Helical wheel projections of the two proposed helices displaying the chemical reactivity of each cysteine substitution. Filled boxes indicate highly buried positions, and open boxes indicate highly exposed positions (defined in Figure 3), revealing the strong amphiphilic nature of both modeled helices. (A) Helix α4 displays strong segregation of buried and exposed residues to opposite faces of the canonical 3.6 residue per turn helix. It should be noted that R213 is located at the membrane interface, and that the current data do not distinguish whether protection of this residue from solvent results from the defined packing interaction or from partial burial in the membrane. (B) Helix α5 also displays clear buried and exposed faces, and is modeled as a 3.5 residue per turn helix (see Discussion).

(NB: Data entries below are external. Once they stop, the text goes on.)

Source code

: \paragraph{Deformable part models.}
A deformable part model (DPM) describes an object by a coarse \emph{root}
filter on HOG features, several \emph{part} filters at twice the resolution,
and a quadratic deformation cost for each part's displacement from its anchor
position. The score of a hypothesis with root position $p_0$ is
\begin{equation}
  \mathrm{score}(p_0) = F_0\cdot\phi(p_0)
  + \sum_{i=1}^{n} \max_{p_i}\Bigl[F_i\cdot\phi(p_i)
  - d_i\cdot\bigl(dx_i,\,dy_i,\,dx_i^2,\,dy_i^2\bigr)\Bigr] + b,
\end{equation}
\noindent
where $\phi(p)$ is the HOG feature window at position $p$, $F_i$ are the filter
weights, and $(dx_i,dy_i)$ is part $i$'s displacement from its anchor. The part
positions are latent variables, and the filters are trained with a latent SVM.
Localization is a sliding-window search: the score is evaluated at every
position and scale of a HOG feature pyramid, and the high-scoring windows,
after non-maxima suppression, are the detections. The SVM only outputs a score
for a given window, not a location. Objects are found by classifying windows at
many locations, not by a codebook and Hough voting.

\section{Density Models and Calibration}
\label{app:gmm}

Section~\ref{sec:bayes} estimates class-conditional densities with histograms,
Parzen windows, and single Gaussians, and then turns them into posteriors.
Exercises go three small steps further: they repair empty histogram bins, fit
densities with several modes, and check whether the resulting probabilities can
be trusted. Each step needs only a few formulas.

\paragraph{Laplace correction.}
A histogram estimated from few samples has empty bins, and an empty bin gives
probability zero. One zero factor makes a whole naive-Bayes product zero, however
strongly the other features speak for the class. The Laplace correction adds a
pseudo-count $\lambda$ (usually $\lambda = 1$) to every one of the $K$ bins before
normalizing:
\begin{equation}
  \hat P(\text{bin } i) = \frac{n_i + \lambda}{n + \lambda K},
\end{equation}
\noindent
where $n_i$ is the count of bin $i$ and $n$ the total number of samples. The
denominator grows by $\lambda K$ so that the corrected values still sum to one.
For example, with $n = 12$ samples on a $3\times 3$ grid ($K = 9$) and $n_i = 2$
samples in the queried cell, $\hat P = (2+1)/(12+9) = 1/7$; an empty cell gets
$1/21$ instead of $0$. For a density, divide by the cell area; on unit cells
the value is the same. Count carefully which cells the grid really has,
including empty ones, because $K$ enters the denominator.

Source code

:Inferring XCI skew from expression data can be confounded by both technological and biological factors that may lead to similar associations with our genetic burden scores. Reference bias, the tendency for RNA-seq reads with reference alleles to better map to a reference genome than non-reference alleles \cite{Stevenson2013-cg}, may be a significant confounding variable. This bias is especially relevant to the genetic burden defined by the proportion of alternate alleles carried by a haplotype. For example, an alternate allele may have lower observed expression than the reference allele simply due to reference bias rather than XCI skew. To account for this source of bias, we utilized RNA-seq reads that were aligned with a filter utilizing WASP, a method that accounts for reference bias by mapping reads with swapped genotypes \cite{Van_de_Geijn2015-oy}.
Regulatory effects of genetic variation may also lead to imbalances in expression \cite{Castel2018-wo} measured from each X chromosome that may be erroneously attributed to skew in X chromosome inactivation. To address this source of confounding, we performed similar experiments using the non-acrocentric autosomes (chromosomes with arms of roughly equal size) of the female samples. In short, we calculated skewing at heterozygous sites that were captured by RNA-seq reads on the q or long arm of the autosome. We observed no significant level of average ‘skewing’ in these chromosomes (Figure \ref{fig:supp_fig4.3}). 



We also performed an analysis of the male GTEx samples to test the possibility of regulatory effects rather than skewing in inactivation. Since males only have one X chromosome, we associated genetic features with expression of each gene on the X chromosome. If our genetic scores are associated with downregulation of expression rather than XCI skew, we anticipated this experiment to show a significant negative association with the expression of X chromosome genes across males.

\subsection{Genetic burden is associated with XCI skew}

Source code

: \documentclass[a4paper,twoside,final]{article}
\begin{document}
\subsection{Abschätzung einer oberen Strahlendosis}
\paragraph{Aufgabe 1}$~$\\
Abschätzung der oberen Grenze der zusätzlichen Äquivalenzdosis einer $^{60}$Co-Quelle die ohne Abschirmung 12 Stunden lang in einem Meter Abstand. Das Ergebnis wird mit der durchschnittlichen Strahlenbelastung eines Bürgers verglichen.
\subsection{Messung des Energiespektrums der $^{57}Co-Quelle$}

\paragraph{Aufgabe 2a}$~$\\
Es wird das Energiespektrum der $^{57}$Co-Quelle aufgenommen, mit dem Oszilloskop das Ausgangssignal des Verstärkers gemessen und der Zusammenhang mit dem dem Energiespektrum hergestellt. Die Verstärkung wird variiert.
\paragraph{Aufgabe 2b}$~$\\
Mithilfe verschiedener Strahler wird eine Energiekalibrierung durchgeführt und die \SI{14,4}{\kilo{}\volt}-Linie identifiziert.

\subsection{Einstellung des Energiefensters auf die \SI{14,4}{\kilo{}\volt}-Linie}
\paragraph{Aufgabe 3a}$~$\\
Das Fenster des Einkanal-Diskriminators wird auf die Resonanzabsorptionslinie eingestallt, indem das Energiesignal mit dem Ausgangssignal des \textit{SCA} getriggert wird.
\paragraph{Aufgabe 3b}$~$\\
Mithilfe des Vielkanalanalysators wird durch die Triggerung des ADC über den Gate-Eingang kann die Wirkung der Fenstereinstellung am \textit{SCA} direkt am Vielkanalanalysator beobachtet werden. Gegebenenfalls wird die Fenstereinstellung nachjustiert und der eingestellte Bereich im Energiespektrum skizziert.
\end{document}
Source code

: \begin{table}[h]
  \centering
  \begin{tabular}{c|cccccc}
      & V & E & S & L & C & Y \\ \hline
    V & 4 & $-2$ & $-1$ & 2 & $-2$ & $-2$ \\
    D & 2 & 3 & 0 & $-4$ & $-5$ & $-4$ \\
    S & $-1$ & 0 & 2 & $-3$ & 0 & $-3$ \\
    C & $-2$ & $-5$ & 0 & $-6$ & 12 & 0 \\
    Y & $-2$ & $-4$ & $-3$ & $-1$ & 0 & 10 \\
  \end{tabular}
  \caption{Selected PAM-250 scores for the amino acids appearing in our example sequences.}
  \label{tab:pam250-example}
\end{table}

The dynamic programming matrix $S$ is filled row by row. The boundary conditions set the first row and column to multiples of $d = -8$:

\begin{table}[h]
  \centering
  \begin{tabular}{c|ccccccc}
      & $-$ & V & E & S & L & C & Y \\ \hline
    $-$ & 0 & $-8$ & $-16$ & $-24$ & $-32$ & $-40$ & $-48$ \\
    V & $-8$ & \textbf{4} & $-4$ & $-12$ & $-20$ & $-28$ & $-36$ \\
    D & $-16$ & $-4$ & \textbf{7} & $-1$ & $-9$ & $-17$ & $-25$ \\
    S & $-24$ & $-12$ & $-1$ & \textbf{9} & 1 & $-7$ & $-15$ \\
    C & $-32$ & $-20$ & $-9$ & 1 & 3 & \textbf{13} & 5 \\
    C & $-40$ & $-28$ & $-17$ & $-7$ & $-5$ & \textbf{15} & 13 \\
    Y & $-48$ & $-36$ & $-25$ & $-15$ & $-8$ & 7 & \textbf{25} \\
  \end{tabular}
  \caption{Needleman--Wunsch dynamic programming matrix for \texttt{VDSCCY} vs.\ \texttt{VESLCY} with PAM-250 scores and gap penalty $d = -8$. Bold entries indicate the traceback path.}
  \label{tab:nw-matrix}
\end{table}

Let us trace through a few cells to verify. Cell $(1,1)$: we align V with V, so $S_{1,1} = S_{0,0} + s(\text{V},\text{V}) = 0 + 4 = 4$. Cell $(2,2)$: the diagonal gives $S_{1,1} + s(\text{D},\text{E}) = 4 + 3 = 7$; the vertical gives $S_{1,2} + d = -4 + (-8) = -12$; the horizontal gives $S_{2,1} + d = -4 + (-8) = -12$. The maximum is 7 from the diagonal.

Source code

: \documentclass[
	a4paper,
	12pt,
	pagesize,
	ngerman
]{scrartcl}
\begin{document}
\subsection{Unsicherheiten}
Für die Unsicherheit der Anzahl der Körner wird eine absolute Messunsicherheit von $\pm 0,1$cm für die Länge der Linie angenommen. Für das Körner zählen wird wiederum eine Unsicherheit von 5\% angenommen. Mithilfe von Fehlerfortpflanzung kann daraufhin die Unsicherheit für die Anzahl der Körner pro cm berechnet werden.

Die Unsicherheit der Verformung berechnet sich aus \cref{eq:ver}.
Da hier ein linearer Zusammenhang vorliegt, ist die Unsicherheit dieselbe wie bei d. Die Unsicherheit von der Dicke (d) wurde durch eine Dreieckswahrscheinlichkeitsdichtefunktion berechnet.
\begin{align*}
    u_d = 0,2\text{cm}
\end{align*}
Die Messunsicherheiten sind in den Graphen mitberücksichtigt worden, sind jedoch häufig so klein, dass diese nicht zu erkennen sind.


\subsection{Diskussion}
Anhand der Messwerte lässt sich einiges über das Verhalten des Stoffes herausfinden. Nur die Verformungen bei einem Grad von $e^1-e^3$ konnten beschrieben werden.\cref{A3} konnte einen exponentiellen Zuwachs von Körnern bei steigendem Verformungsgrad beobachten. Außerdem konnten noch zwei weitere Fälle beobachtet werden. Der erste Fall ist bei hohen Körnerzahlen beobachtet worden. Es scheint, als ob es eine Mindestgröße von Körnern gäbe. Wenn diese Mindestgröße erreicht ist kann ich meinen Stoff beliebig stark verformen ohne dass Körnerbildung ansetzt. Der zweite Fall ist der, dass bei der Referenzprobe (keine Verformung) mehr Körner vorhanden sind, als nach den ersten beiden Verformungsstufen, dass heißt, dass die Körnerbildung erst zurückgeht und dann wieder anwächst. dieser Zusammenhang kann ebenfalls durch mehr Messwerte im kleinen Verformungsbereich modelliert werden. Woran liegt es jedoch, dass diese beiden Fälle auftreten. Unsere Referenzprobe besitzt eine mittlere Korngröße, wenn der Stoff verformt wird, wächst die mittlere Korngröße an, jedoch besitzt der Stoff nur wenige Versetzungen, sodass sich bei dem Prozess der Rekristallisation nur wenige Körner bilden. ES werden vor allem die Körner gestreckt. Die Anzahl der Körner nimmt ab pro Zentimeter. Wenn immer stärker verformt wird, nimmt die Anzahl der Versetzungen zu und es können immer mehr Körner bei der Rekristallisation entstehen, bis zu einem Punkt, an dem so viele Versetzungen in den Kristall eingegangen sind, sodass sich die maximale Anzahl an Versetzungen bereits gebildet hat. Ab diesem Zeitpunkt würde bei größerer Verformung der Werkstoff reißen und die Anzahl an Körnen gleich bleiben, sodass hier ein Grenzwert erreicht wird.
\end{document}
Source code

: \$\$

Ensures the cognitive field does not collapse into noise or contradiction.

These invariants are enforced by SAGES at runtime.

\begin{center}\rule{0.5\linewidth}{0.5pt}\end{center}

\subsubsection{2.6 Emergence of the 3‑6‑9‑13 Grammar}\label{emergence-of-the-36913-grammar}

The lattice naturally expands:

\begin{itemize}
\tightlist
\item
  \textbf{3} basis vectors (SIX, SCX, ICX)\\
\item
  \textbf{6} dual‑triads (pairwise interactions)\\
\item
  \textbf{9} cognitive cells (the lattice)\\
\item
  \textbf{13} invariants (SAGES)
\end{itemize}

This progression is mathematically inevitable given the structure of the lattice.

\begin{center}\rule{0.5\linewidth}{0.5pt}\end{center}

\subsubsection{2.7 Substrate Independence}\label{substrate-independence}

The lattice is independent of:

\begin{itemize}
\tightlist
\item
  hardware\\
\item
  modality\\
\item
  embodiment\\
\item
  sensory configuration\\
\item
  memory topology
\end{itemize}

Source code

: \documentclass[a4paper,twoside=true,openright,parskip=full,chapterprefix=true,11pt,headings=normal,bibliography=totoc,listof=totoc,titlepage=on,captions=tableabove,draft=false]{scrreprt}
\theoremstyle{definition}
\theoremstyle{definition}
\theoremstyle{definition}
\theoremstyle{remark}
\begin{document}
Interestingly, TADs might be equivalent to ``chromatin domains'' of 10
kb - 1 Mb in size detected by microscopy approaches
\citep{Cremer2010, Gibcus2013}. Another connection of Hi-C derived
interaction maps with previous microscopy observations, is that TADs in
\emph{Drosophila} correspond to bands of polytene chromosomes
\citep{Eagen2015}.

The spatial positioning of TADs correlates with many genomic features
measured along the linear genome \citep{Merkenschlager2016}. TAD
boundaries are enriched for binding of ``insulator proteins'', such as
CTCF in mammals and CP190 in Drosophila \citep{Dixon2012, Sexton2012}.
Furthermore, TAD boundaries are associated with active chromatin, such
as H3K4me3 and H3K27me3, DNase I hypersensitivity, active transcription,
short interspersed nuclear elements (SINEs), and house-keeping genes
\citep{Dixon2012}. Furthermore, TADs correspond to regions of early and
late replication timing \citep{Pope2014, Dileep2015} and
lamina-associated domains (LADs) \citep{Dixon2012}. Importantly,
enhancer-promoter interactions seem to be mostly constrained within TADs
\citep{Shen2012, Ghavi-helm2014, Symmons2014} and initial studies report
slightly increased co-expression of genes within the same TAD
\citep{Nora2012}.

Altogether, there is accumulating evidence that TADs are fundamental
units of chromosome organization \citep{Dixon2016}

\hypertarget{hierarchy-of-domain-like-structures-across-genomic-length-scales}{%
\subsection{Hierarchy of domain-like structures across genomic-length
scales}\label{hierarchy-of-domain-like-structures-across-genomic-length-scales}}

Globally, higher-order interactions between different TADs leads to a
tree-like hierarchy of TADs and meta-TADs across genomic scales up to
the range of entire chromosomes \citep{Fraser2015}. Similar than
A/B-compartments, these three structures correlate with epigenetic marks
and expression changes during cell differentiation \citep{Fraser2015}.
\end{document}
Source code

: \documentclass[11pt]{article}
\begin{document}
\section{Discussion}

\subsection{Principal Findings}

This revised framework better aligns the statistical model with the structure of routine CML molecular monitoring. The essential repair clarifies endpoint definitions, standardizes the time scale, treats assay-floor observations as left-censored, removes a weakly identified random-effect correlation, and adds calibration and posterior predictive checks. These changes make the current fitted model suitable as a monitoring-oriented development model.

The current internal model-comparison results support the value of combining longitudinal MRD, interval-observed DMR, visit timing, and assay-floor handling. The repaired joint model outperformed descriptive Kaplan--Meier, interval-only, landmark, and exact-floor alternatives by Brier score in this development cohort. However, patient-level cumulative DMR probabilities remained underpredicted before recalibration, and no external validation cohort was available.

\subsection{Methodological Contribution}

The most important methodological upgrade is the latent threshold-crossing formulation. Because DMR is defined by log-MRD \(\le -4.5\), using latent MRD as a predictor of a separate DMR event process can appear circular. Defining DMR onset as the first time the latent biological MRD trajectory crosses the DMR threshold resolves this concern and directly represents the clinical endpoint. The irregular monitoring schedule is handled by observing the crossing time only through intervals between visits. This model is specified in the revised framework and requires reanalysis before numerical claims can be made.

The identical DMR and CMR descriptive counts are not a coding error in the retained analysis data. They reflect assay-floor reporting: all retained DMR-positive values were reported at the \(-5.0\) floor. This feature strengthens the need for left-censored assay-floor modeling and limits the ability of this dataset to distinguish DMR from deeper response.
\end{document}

The a and d positions of this helix are proposed to form a coiled-coil interaction with the symmetric helix α5′ at the dimer interface. Parentheses indicate substitutions that block receptor expression or accumulation in the membrane.

Figure 7

Helical wheel projections of (A) helix α4 and (B) helix α5 displaying effects of cysteine substitutions on receptor activity. Positions where substitution inhibits chemotactic swarming in vivo are shown in black boxes. The open box at P219 indicates a cysteine substitution that prevents expression or accumulation of the receptor. Black squares indicate substitutions that inhibit kinase activation, and open squares indicate those that result in kinase super-activation (defined in Figure 4). The star at position 227 indicates constitutive activation of the kinase upon substitution.

Figure 8

Model of the secondary structural features of the cytoplasmic linker region, as suggested by the currently available data (see Discussion). Helix α4 continues from the transmembrane signaling helix α4/TM2 into the cytoplasm, where it is distal to the central axis of the dimer. This helix is followed by an ordered region of undefined secondary structure (oval) that is also distal to the central axis and becomes helix α5 at its C-terminus. Finally, the two symmetric α5 and α5′ helices of the dimer pack against each other to form a coiled-coil at the subunit interface.

Figure 9

Possible packing arrangements that are consistent with the experimentally determined buried face of helix α4. The fact that helix α4 displays a packing face oriented away from the dimer interface could be explained by: (A) the packing of an undetermined element within the cytoplasmic domain against α4; (B) the packing of another receptor dimer against α4; or (C) the packing of α4 against the surface of the membrane, which would require a break in the helix. Currently, model (A) seems most plausible (see Discussion).